By JAMES MITCHELL
Sunday Times Newspapers
SOUTHGATE – No news – or at least very little change – in the city’s financial picture was greeted as promising news as Southgate officials offered a stable budget and nominal increase in water rates charged to residents.
“The budget reflects the consistent manner in which revenues and expenses have been managed in for the last six years,” City Administrator Bryce Kelley said. “It’s cautious and conservative, but we haven’t lost any ground.”
City council members considered the proposed 2016-17 municipal budget during its meeting May 4, and final approval is expected on May 18. Elected officials also new water and sewer rates charged to residents in response to an increase charged to the city by Detroit.
“We don’t have control over the water rates,” Mayor Joseph Kuspa told council. “We’re beholden to what they send to us and we have to pass that along to residents.”

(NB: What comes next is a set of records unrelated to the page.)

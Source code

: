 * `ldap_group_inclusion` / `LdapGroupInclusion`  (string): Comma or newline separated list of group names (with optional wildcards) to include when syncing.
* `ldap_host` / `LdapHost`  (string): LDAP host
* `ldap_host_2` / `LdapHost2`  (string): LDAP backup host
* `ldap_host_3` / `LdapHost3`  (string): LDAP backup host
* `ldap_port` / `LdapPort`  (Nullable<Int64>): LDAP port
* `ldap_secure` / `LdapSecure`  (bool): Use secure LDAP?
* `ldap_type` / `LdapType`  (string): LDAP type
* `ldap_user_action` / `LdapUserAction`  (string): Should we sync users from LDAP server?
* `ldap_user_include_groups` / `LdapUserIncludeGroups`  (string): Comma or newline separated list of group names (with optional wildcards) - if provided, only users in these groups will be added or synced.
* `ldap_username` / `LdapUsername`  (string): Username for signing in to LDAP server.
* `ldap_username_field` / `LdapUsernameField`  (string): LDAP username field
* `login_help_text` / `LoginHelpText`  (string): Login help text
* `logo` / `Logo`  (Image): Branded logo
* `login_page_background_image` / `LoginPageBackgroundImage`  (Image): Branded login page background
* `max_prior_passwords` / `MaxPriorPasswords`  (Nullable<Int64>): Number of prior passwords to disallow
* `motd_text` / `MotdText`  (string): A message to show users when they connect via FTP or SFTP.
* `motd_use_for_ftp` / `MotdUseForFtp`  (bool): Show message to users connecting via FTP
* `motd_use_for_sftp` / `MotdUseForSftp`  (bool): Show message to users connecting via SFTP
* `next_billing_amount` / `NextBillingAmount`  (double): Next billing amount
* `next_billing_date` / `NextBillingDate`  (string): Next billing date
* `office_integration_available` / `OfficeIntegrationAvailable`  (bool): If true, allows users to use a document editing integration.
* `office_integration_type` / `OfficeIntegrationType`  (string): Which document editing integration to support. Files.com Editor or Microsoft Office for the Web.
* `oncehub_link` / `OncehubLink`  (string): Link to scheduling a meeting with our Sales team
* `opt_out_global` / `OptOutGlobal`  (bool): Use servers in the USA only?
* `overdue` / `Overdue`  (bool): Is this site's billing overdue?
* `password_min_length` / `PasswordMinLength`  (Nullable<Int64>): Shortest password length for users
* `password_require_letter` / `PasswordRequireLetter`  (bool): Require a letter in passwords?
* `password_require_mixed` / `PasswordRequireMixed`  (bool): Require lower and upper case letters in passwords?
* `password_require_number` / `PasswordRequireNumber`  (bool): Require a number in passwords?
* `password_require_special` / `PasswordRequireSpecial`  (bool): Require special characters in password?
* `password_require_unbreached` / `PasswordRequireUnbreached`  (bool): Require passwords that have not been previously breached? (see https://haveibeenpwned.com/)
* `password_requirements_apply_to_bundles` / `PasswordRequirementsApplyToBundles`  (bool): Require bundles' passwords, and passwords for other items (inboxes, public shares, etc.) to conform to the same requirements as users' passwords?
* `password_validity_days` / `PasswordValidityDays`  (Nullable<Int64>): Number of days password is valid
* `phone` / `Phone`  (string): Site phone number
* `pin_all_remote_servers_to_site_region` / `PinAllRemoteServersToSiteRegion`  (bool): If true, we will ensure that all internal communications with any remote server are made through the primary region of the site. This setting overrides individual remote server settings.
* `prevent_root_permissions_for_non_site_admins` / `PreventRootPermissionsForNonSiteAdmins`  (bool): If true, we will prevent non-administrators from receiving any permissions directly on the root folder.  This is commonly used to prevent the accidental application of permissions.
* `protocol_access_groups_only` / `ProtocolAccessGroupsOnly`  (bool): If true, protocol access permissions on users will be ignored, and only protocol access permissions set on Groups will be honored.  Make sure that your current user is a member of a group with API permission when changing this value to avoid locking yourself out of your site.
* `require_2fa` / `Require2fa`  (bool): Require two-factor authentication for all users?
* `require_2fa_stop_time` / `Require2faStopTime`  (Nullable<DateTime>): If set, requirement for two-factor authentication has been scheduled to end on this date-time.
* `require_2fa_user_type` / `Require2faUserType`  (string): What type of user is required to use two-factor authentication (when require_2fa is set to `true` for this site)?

The proposed water usage rate of $23.79 – reflecting a $1.15 increase per 1,000 cubic feet – was unanimously supported by council. Sewer rates remained at $29.93 per 1,000 cubic feet, and the capital rate of $6 per 1,000 cubic feet also showed no increase from the previous year.
Assistant City Administrator and Finance Director David Angileri said the increase would result in no change to the city budget, which by law must remain balanced for public services.
“We’re obligated not to run in a deficit,” Angileri said. “Not passing along the increase could affect the balance.”
Maintaining a balanced budget reflected continued stability for the city, which Kelley said will operate with largely the same finances next year. Revenues and expenses are projected to balance at $21.9 million, with a slight increase in property values offsetting inflation.
“We’ll continue to watch our money and be frugal,” Kelley said. “We’ll make sure that the levels of services hold steady and may improve a bit.”
Kelley said the year ahead will include a few road projects, that the police department had filled a few vacancies to provide additional presence in the community, and that interest continues to grow in the city’s available commercial spaces.
“There’s a lot of interest in the retail and food service sectors,” Kelley said. “We’re also getting what I call ‘serious looks’ at some of the large parcels. All in all we’re stable and steady.”